Весь мужской коллектив радостно начал тыкать пальцами в сторону окон. «Козёл» появился как раз вовремя. В такие времена козлы – на вес золота. На них спускают все грехи. Но этот козёл был каким-то дохлым, чем сильно огорчал мужскую половину офиса.

– Паша?! – у Кати непроизвольно отвисла челюсть и выпал из рук степлер.

Раскачивающийся на холодном ветру Паша, к которому скотчем привязали букет цветов, был без сознания. В какой-то момент его так сильно мотнуло ветром, что он впечатался лбом в окно, издав глухой стук, и наконец ожил. Осознав где он, Паша пожалел, что выбрал путь романтика. Проще было бы набить морду любовнику, ну или хотя бы изобразить негодование и обиду.
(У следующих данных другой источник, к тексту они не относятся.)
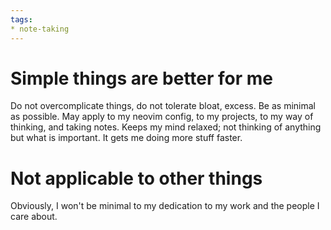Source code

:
 ```yaml
---
tags:
* note-taking
---
```


# Simple things are better for me

Do not overcomplicate things, do not tolerate bloat, excess.
Be as minimal as possible. May apply to my neovim config, to
my projects, to my way of thinking, and taking notes. Keeps
my mind relaxed; not thinking of anything but what is important.
It gets me doing more stuff faster.

# Not applicable to other things

Obviously, I won't be minimal to my dedication to my work and
the people I care about.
Барахтаясь, как жук, который перевернулся на спину, и радуясь тому, что согласился на памперсы для взрослых, Паша достал из внутреннего кармана текст и бескровными губами начал выкрикивать в атмосферу слова любви, иногда прерываясь на слёзы. Через пять минут отошедшая от шока Катя наконец открыла окно и попросила Пашу повторить.

Лицо мужчины уже мало чем отличалось по цвету от ирисов. Он начал повторять, но губы его уже не слушались. Он кричал: «Прости!», но до Кати доносилось лишь «Расти!». Он кричал: «Люблю!», а слышалось «Убью!»

– Что тебе нужно?! – не выдержала Катя.

– Вернись ко мне!

– Нет! Ты меня предал!

Паша прочитал инструкцию, которую ему написала Ольга Прокофьевна на другой стороне листа, и окончательно раскис. Глянув на гудящий снизу проспект, затем – на стоящую этажом выше Набекрень, к которой он был привязан тросом, как к якорю, Паша из последних сил заявил о своей любви и намерении разбиться в случае отказа. И потянулся дрожащими пальцами к карабину, чтобы отстегнуться. В тонкости кишки Паши не сомневался никто, поэтому Катя решила не менять решения и уже собиралась закрыть окно. Паша повременил ещё немного, надеясь, что манипуляции сработают, а после, издав тяжелый всхлип, открутил фиксирующий замок и отдался на волю ветра.

Ахнув, Катя прилипла к окну, а вместе с ней – и весь остальной офис, а ещё Толик, чья фамилия значилась на страховочной обвязке.

Следом за ним, словно ястреб, в бездну рванула Ольга Прокофьевна, держа в одной руке чемодан, который раньше никогда не открывала, в другой – ремень. Ближе к семнадцатому этажу её пальцы схватили Пашино ухо, отчего мужчина взвизгнул. Чемодан раскрылся, удар – в воздухе раскрылся купол парашюта, ухо стало на три сантиметра больше.

– Отпустите! Я не хочу жить! – кричал Паша.

– Придётся! – объявила Набекрень. – Ты в журнале по технике безопасности расписался.